TASK => Find the line containing "bit should be" in the records below. Copy exactly that line and each one after it, ending at the line containing "specifying the ALS", and nothing more.

*** Begin section ***

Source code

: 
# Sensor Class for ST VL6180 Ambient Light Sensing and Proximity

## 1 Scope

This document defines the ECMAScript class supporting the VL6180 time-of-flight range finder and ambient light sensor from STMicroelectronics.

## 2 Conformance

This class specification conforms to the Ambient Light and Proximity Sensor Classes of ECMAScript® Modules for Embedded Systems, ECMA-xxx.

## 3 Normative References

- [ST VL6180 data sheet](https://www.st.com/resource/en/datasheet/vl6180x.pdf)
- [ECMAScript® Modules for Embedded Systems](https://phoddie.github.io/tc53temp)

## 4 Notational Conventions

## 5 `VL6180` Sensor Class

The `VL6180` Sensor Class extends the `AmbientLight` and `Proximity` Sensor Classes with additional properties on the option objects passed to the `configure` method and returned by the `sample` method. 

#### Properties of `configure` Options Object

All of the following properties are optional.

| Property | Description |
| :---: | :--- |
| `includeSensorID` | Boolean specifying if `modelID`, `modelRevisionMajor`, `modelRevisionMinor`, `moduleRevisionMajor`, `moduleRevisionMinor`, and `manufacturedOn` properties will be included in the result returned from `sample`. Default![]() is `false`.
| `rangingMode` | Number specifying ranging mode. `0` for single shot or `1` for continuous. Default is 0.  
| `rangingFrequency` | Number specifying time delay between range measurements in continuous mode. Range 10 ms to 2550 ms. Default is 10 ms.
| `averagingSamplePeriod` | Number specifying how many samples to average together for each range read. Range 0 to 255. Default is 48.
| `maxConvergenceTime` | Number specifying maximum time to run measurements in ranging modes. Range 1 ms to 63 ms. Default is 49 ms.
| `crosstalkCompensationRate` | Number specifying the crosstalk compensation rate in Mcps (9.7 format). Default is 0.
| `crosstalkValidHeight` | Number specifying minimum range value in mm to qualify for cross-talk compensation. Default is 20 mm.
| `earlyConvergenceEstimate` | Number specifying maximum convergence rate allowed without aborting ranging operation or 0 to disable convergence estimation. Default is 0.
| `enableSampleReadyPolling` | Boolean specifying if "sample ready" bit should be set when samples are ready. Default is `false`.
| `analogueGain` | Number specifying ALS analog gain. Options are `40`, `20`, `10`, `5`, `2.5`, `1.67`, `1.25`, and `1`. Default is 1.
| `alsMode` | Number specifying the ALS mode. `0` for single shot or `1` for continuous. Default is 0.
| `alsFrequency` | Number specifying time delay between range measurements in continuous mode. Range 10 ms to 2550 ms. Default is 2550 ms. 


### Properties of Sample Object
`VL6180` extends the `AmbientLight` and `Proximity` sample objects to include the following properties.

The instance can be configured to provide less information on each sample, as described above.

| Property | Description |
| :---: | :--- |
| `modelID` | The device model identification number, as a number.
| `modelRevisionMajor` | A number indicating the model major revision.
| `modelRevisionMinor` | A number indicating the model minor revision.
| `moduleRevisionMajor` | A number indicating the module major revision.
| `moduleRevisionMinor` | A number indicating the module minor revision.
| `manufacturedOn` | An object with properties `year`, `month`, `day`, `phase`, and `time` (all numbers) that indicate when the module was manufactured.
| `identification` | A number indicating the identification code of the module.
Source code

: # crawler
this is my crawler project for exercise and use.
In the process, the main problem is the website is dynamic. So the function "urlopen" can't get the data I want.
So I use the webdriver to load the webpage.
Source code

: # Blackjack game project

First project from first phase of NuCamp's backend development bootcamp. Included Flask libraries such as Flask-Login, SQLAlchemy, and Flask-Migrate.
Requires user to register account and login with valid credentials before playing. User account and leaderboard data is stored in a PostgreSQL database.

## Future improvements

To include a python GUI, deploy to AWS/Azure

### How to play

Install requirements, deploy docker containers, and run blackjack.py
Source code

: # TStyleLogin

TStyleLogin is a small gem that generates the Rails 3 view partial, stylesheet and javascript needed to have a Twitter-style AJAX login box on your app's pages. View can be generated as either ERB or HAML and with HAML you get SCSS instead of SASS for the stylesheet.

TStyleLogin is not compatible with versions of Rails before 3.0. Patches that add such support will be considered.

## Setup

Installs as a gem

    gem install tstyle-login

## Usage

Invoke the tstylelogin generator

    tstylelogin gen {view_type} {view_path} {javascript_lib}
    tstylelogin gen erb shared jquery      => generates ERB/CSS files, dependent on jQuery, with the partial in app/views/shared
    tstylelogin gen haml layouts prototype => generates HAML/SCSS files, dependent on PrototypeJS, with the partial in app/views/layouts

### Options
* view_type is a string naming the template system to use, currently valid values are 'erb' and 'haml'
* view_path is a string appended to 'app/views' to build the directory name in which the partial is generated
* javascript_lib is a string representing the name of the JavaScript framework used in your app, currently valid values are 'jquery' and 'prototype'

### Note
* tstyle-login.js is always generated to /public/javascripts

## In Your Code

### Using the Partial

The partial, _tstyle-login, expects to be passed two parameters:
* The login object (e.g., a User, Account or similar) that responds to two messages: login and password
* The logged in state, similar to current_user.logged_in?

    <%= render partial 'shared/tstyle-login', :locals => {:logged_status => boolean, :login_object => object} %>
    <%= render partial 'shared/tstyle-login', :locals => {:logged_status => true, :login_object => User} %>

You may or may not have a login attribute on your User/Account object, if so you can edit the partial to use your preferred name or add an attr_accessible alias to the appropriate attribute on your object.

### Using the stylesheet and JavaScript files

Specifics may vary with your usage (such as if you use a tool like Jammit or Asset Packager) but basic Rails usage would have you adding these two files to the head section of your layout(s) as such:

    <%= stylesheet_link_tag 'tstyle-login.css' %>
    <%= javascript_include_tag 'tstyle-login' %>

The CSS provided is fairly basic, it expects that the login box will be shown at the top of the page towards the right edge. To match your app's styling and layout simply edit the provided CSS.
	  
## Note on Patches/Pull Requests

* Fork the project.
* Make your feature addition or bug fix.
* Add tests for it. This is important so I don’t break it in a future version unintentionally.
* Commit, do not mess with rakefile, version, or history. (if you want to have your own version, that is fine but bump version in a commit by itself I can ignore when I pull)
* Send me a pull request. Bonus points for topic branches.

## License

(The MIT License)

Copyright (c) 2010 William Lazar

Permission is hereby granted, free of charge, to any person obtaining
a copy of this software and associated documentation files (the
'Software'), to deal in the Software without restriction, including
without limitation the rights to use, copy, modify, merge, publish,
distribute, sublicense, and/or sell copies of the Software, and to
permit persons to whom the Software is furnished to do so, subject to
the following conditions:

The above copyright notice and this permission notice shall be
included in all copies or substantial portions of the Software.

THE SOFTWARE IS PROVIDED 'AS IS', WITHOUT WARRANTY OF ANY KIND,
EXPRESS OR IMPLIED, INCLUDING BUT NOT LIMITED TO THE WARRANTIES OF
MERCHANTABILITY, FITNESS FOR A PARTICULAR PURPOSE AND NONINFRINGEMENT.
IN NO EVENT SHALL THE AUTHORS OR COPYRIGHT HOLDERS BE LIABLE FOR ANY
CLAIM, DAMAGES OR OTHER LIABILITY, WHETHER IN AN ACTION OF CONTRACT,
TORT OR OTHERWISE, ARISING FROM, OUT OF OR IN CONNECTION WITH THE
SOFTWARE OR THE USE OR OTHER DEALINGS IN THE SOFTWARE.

*** End section ***

RESULT OF THIS EXERCISE =>
| `enableSampleReadyPolling` | Boolean specifying if "sample ready" bit should be set when samples are ready. Default is `false`.
| `analogueGain` | Number specifying ALS analog gain. Options are `40`, `20`, `10`, `5`, `2.5`, `1.67`, `1.25`, and `1`. Default is 1.
| `alsMode` | Number specifying the ALS mode. `0` for single shot or `1` for continuous. Default is 0.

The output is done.